Yes and no. The v6 version adds not-yet-finished support for sharing
the preallocated blocks with page allocator (so if CMA is not using the
memory, page allocator can allocate it, and when CMA finally wants to
use it the allocated pages are migrated).

In the v6 implementation I have added a new migration type (I cannot seem
to find who proposed such approach first). When I'll end debugging the
code I'll try to work things out without adding additional entity (that
is new migration type).

--
Best regards, _ _
| Humble Liege of Serenely Enlightened Majesty of o' \,=./ `o
| Computer Science, Michał "mina86" Nazarewicz (o o)
+----[mina86*mina86.com]---[mina86*jabber.org]----ooO--(_)--Ooo--

2010-11-23 15:46:08

by Michal Nazarewicz

[permalink] [raw]
Subject: Re: [PATCH 0/4] big chunk memory allocator v4

On Mon, 22 Nov 2010 01:04:31 +0100, KAMEZAWA Hiroyuki <[email protected]> wrote:

> On Fri, 19 Nov 2010 12:56:53 -0800
> Andrew Morton <[email protected]> wrote:
>
>> On Fri, 19 Nov 2010 17:10:33 +0900
>> KAMEZAWA Hiroyuki <[email protected]> wrote:
>>
>> > Hi, this is an updated version.
>> >
>> > No major changes from the last one except for page allocation function.
>> > removed RFC.
>> >
>> > Order of patches is
>> >
>> > [1/4] move some functions from memory_hotplug.c to page_isolation.c
>> > [2/4] search physically contiguous range suitable for big chunk alloc.
>> > [3/4] allocate big chunk memory based on memory hotplug(migration) technique
>> > [4/4] modify page allocation function.
>> >
>> > For what:
>> >
>> > I hear there is requirements to allocate a chunk of page which is larger than
>> > MAX_ORDER. Now, some (embeded) device use a big memory chunk.
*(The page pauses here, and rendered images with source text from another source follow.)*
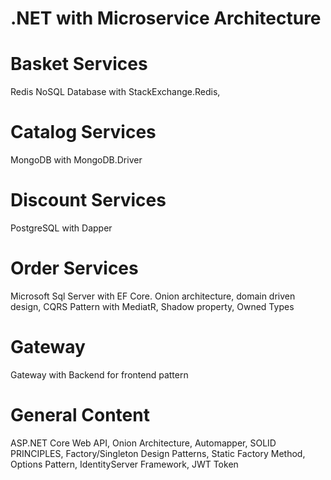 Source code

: # .NET with Microservice Architecture
# Basket Services
Redis NoSQL Database with StackExchange.Redis, 
# Catalog Services
MongoDB with MongoDB.Driver
# Discount Services
PostgreSQL with Dapper
# Order Services
Microsoft Sql Server with EF Core. Onion architecture, domain driven design, CQRS Pattern with MediatR, Shadow property, Owned Types
# Gateway
Gateway with Backend for frontend pattern
# General Content
ASP.NET Core Web API, Onion Architecture, Automapper, SOLID PRINCIPLES, Factory/Singleton Design Patterns, Static Factory Method, Options Pattern, IdentityServer Framework, JWT Token

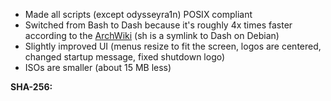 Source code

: - Made all scripts (except odysseyra1n) POSIX compliant
- Switched from Bash to Dash because it's roughly 4x times faster according to the [ArchWiki](https://wiki.archlinux.org/index.php/Dash) (sh is a symlink to Dash on Debian) 
- Slightly improved UI (menus resize to fit the screen, logos are centered, changed startup message, fixed shutdown logo)
- ISOs are smaller (about 15 MB less)

**SHA-256:**
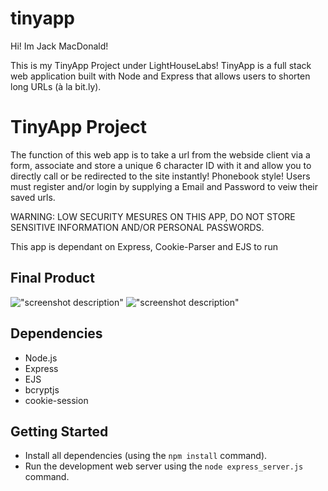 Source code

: # tinyapp

Hi! Im Jack MacDonald!

This is my TinyApp Project under LightHouseLabs! TinyApp is a full stack web application built with Node and Express that allows users to shorten long URLs (à la bit.ly).

# TinyApp Project

The function of this web app is to take a url from the webside client via a form, associate and store a unique 6 character ID with it and allow you to directly call or be redirected to the site instantly! Phonebook style! 
Users must register and/or login by supplying a Email and Password to veiw their saved urls.

WARNING: LOW SECURITY MESURES ON THIS APP, DO NOT STORE SENSITIVE INFORMATION AND/OR PERSONAL PASSWORDS.

This app is dependant on Express, Cookie-Parser and EJS to run

## Final Product

!["screenshot description"](#)
!["screenshot description"](#)

## Dependencies

- Node.js
- Express
- EJS
- bcryptjs
- cookie-session

## Getting Started

- Install all dependencies (using the `npm install` command).
- Run the development web server using the `node express_server.js` command.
To use memory,
>> > they hide some memory range by boot option (mem=) and use hidden memory
>> > for its own purpose. But this seems a lack of feature in memory management.
>> >
>> > This patch adds
>> > alloc_contig_pages(start, end, nr_pages, gfp_mask)
>> > to allocate a chunk of page whose length is nr_pages from [start, end)
>> > phys address. This uses similar logic of memory-unplug, which tries to
>> > offline [start, end) pages. By this, drivers can allocate 30M or 128M or
>> > much bigger memory chunk on demand. (I allocated 1G chunk in my test).
>> >
>> > But yes, because of fragmentation, this cannot guarantee 100% alloc.
>> > If alloc_contig_pages() is called in system boot up or movable_zone is used,
>> > this allocation succeeds at high rate.
>>
>> So this is an alternatve implementation for the functionality offered
>> by Michal's "The Contiguous Memory Allocator framework".
>>
>
> Yes, this will be a backends for that kind of works.

As a matter of fact CMA's v6 tries to use code "borrowed" from the alloc_contig_pages()
patches.

The most important difference is that alloc_contig_pages() would look for a chunk
of memory that can be allocated and then perform migration whereas CMA assumes that
regions it controls are always "migratable".
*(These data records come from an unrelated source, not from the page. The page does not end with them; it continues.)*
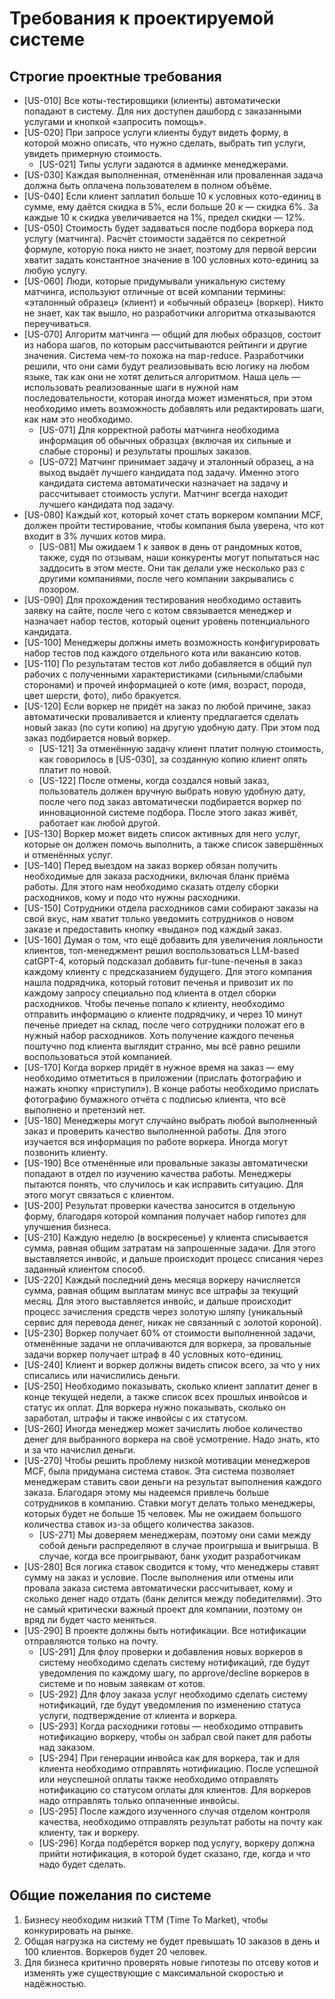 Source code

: # Требования к проектируемой системе

## Cтрогие проектные требования

* [US-010] Все коты-тестировщики (клиенты) автоматически попадают в систему. Для них доступен дашборд с заказанными услугами и кнопкой «запросить помощь».
* [US-020] При запросе услуги клиенты будут видеть форму, в которой можно описать, что нужно сделать, выбрать тип услуги, увидеть примерную стоимость.  
  * [US-021] Типы услуги задаются в админке менеджерами.
* [US-030] Каждая выполненная, отменённая или проваленная задача должна быть оплачена пользователем в полном объёме.
* [US-040] Если клиент заплатил больше 10 к условных кото-единиц в сумме, ему даётся скидка в 5%, если больше 20 к — скидка 6%. 
           За каждые 10 к скидка увеличивается на 1%, предел скидки — 12%.
* [US-050] Стоимость будет задаваться после подбора воркера под услугу (матчинга). 
           Расчёт стоимости задаётся по секретной формуле, которую пока никто не знает, 
           поэтому для первой версии хватит задать константное значение в 100 условных кото-единиц за любую услугу.
* [US-060] Люди, которые придумывали уникальную систему матчинга, используют отличные от всей компании термины: 
           «эталонный образец» (клиент) и «обычный образец» (воркер). 
           Никто не знает, как так вышло, но разработчики алгоритма отказываются переучиваться.
* [US-070] Алгоритм матчинга — общий для любых образцов, состоит из набора шагов, по которым рассчитываются рейтинги и другие значения. 
           Система чем-то похожа на map-reduce. Разработчики решили, что они сами будут реализовывать всю логику на любом языке, так как они не хотят делиться алгоритмом. 
           Наша цель — использовать реализованные шаги в нужной нам последовательности, которая иногда может изменяться, 
           при этом необходимо иметь возможность добавлять или редактировать шаги, как нам это необходимо.
  * [US-071] Для корректной работы матчинга необходима информация об обычных образцах (включая их сильные и слабые стороны) и результаты прошлых заказов.
  * [US-072] Матчинг принимает задачу и эталонный образец, а на выход выдаёт лучшего кандидата под задачу. 
             Именно этого кандидата система автоматически назначает на задачу и рассчитывает стоимость услуги.
             Матчинг всегда находит лучшего кандидата под задачу.
* [US-080] Каждый кот, который хочет стать воркером компании MCF, должен пройти тестирование, чтобы компания была уверена, что кот входит в 3% лучших котов мира.
  * [US-081] Мы ожидаем 1 к заявок в день от рандомных котов, также, судя по отзывам, наши конкуренты могут попытаться нас заддосить в этом месте. 
             Они так делали уже несколько раз с другими компаниями, после чего компании закрывались с позором.
* [US-090] Для прохождения тестирования необходимо оставить заявку на сайте, 
           после чего с котом связывается менеджер и назначает набор тестов, который оценит уровень потенциального кандидата.
* [US-100] Менеджеры должны иметь возможность конфигурировать набор тестов под каждого отдельного кота или вакансию котов.
* [US-110] По результатам тестов кот либо добавляется в общий пул рабочих с полученными характеристиками (сильными/слабыми сторонами) 
           и прочей информацией о коте (имя, возраст, порода, цвет шерсти, фото), либо бракуется.
* [US-120] Если воркер не придёт на заказ по любой причине, заказ автоматически проваливается 
           и клиенту предлагается сделать новый заказ (по сути копию) на другую удобную дату. 
           При этом под заказ подбирается новый воркер.
  * [US-121] За отменённую задачу клиент платит полную стоимость, как говорилось в [US-030], за созданную копию клиент опять платит по новой.
  * [US-122] После отмены, когда создался новый заказ, пользователь должен вручную выбрать новую удобную дату, после чего под заказ автоматически 
             подбирается воркер по инновационной системе подбора. После этого заказ живёт, работает как любой другой.
* [US-130] Воркер может видеть список активных для него услуг, которые он должен помочь выполнить, а также список завершённых и отменённых услуг.
* [US-140] Перед выездом на заказ воркер обязан получить необходимые для заказа расходники, включая бланк приёма работы. 
           Для этого нам необходимо сказать отделу сборки расходников, кому и подо что нужны расходники.
* [US-150] Сотрудники отдела расходников сами собирают заказы на свой вкус, 
           нам хватит только уведомить сотрудников о новом заказе и предоставить кнопку «выдано» под каждый заказ.
* [US-160] Думая о том, что ещё добавить для увеличения лояльности клиентов, топ-менеджмент решил воспользоваться LLM-based catGPT-4, 
           который подсказал добавить fur-tune-печенья в заказ каждому клиенту с предсказанием будущего. 
           Для этого компания нашла подрядчика, который готовит печенья и привозит их по каждому запросу специально под клиента в отдел сборки расходников. 
           Чтобы печенье попало к клиенту, необходимо отправить информацию о клиенте подрядчику, и через 10 минут печенье приедет на склад, 
           после чего сотрудники положат его в нужный набор расходников. 
           Хоть получение каждого печенья поштучно под клиента выглядит странно, мы всё равно решили воспользоваться этой компанией.
* [US-170] Когда воркер придёт в нужное время на заказ — ему необходимо отметиться в приложении (прислать фотографию и нажать кнопку «приступил»). 
           В конце работы необходимо прислать фотографию бумажного отчёта с подписью клиента, что всё выполнено и претензий нет. 
* [US-180] Менеджеры могут случайно выбрать любой выполненный заказ и проверить качество выполненной работы. 
           Для этого изучается вся информация по работе воркера. Иногда могут позвонить клиенту.
* [US-190] Все отменённые или провальные заказы автоматически попадают в отдел по изучению качества работы. 
           Менеджеры пытаются понять, что случилось и как исправить ситуацию. Для этого могут связаться с клиентом.
* [US-200] Результат проверки качества заносится в отдельную форму, благодаря которой компания получает набор гипотез для улучшения бизнеса.
* [US-210] Каждую неделю (в воскресенье) у клиента списывается сумма, равная общим затратам на запрошенные задачи. 
           Для этого выставляется инвойс, и дальше происходит процесс списания через заданный клиентом способ.
* [US-220] Каждый последний день месяца воркеру начисляется сумма, равная общим выплатам минус все штрафы за текущий месяц. 
           Для этого выставляется инвойс, и дальше происходит процесс зачисления средств через золотую шляпу (уникальный сервис для перевода денег, никак не связанный с золотой короной).
* [US-230] Воркер получает 60% от стоимости выполненной задачи, отменённые задачи не оплачиваются для воркера, за провальные задачи воркер получает штраф в 40 условных кото-единиц.
* [US-240] Клиент и воркер должны видеть список всего, за что у них списались или начислились деньги.
* [US-250] Необходимо показывать, сколько клиент заплатит денег в конце текущей недели, а также список всех прошлых инвойсов и статус их оплат. 
           Для воркера нужно показывать, сколько он заработал, штрафы и также инвойсы с их статусом.
* [US-260] Иногда менеджер может зачислить любое количество денег для выбранного воркера на своё усмотрение. Надо знать, кто и за что начислил деньги.
* [US-270] Чтобы решить проблему низкой мотивации менеджеров MCF, была придумана система ставок. 
           Эта система позволяет менеджерам ставить свои деньги на результат выполнения каждого заказа. 
           Благодаря этому мы надеемся привлечь больше сотрудников в компанию. 
           Ставки могут делать только менеджеры, которых будет не больше 15 человек. 
           Мы не ожидаем большого количества ставок из-за общего количества заказов.
  * [US-271] Мы доверяем менеджерам, поэтому они сами между собой деньги распределяют в случае проигрыша и выигрыша. 
             В случае, когда все проигрывают, банк уходит разработчикам
* [US-280] Вся логика ставок сводится к тому, что менеджеры ставят сумму на заказ и условие. 
           После выполнения или отмены или провала заказа система автоматически рассчитывает, кому и сколько денег надо отдать (банк делится между победителями). 
           Это не самый критически важный проект для компании, поэтому он вряд ли будет часто меняться.
* [US-290] В проекте должны быть нотификации. Все нотификации отправляются только на почту.
  * [US-291] Для флоу проверки и добавления новых воркеров в систему необходимо сделать систему нотификаций, 
             где будут уведомления по каждому шагу, по approve/decline воркеров в системе и по новым заявкам от котов.
  * [US-292] Для флоу заказа услуг необходимо сделать систему нотификаций, 
             где будут уведомления по изменению статуса услуги, подтверждение от клиента и воркера.
  * [US-293] Когда расходники готовы — необходимо отправить нотификацию воркеру, 
             чтобы он забрал свой пакет для работы над заказом.
  * [US-294] При генерации инвойса как для воркера, так и для клиента необходимо отправлять нотификацию. 
             После успешной или неуспешной оплаты также необходимо отправлять нотификацию со статусом оплаты для клиентов. 
             Для воркеров надо отправлять только оплаченные инвойсы.
  * [US-295] После каждого изученного случая отделом контроля качества, необходимо отправлять результат работы на почту как клиенту, так и воркеру.
  * [US-296] Когда подберётся воркер под услугу, воркеру должна прийти нотификация, в которой будет сказано, где, когда и что надо будет сделать.
 
## Общие пожелания по системе

1. Бизнесу необходим низкий ТТМ (Time To Market), чтобы конкурировать на рынке.
2. Общая нагрузка на систему не будет превышать 10 заказов в день и 100 клиентов. Воркеров будет 20 человек.
3. Для бизнеса критично проверять новые гипотезы по отсеву котов и изменять уже существующие с максимальной скоростью и надёжностью.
Also, I've tried to remove the requirement for MAX_ORDER alignment.

> I think there are two ways to allocate contiguous pages larger than MAX_ORDER.
>
> 1) hide some memory at boot and add an another memory allocator.
> 2) support a range allocator as [start, end)
>
> This is an trial from 2). I used memory-hotplug technique because I know some.
> This patch itself has no "map" and "management" function, so it should be
> developped in another patch (but maybe it will be not my work.)

Yes, this is also a valid point. From my use cases, the alloc_contig_pages()
would probably not be enough and require some management code to be added.

>> > I tested this on x86-64, and it seems to work as expected. But feedback from
>> > embeded guys are appreciated because I think they are main user of this
>> > function.
>>
>> From where I sit, feedback from the embedded guys is *vital*, because
>> they are indeed the main users.
>>
>> Michal, I haven't made a note of all the people who are interested in
>> and who are potential users of this code. Your patch series has a
>> billion cc's and is up to version 6.

Ah, yes... I was thinking about shrinking the cc list but didn't want to
seem rude or anything removing ppl who have shown interest in the previous
posted version.

>> Could I ask that you review and
>> test this code, and also hunt down other people (probably at other
>> organisations) who can do likewise for us? Because until we hear from
>> those people that this work satisfies their needs, we can't really
>> proceed much further.

A few things than:

1. As Felipe mentioned, on ARM it is often desired to have the memory
mapped as non-cacheable, which most often mean that the memory never
reaches the page allocator. This means, that alloc_contig_pages()
would not be suitable for cases where one needs such memory.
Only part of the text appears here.